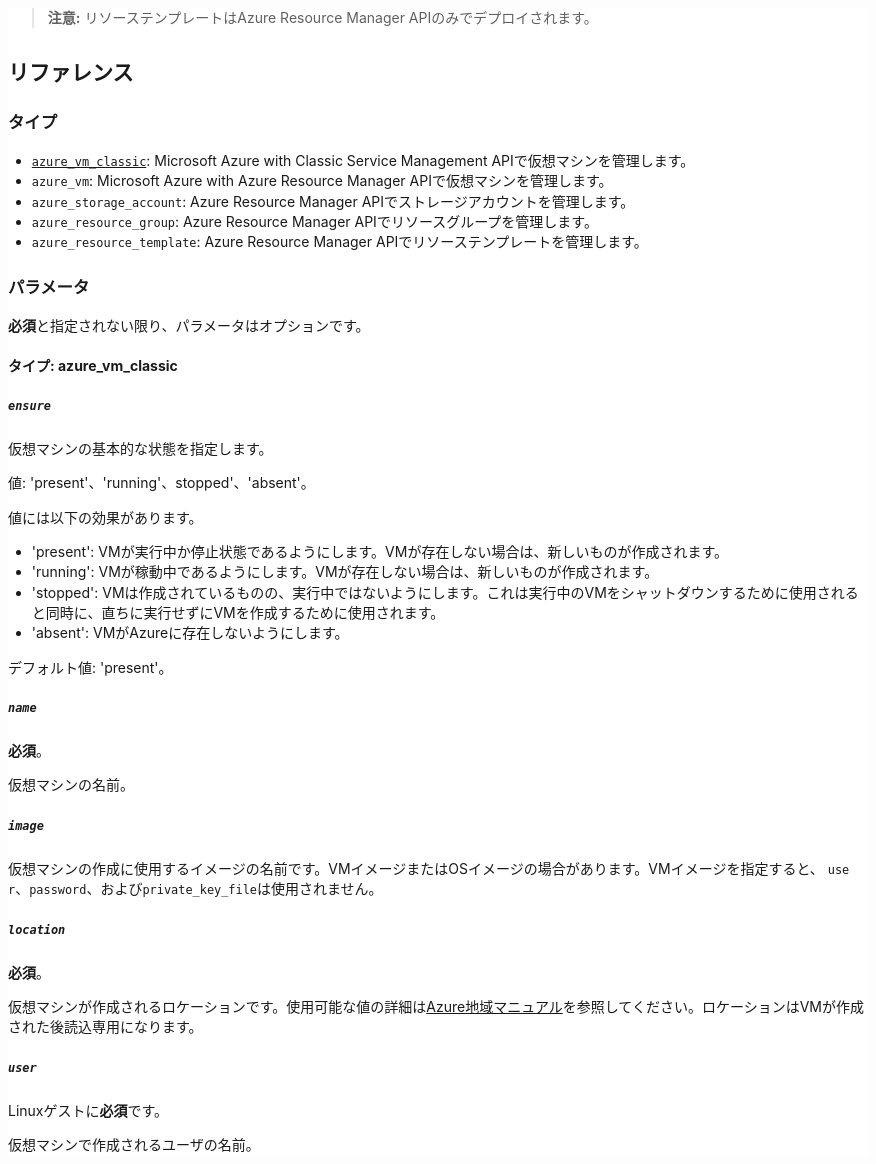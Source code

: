 > **注意:** リソーステンプレートはAzure Resource Manager APIのみでデプロイされます。

## リファレンス

### タイプ

* [`azure_vm_classic`](#type-azure_vm_classic): Microsoft Azure with Classic Service Management APIで仮想マシンを管理します。
* `azure_vm`: Microsoft Azure with Azure Resource Manager APIで仮想マシンを管理します。
* `azure_storage_account`: Azure Resource Manager APIでストレージアカウントを管理します。
* `azure_resource_group`: Azure Resource Manager APIでリソースグループを管理します。
* `azure_resource_template`: Azure Resource Manager APIでリソーステンプレートを管理します。

### パラメータ

**必須**と指定されない限り、パラメータはオプションです。

#### タイプ: azure_vm_classic

##### `ensure`

仮想マシンの基本的な状態を指定します。 

値: 'present'、'running'、stopped'、'absent'。 

値には以下の効果があります。 

* 'present': VMが実行中か停止状態であるようにします。VMが存在しない場合は、新しいものが作成されます。
* 'running': VMが稼動中であるようにします。VMが存在しない場合は、新しいものが作成されます。 
* 'stopped': VMは作成されているものの、実行中ではないようにします。これは実行中のVMをシャットダウンするために使用されると同時に、直ちに実行せずにVMを作成するために使用されます。 
* 'absent': VMがAzureに存在しないようにします。 

デフォルト値: 'present'。　

##### `name`

**必須**。　

仮想マシンの名前。

##### `image` 

仮想マシンの作成に使用するイメージの名前です。VMイメージまたはOSイメージの場合があります。VMイメージを指定すると、 `user`、`password`、および`private_key_file`は使用されません。

##### `location`

**必須**。　

仮想マシンが作成されるロケーションです。使用可能な値の詳細は[Azure地域マニュアル](http://azure.microsoft.com/en-gb/regions/)を参照してください。ロケーションはVMが作成された後読込専用になります。

##### `user`

Linuxゲストに**必須**です。

仮想マシンで作成されるユーザの名前。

───

* [Aim of the exercise]
Looking through the records, copy out every line in which the word "stopped" is found.

* [Answer]
値: 'present'、'running'、stopped'、'absent'。 
* 'stopped': VMは作成されているものの、実行中ではないようにします。これは実行中のVMをシャットダウンするために使用されると同時に、直ちに実行せずにVMを作成するために使用されます。 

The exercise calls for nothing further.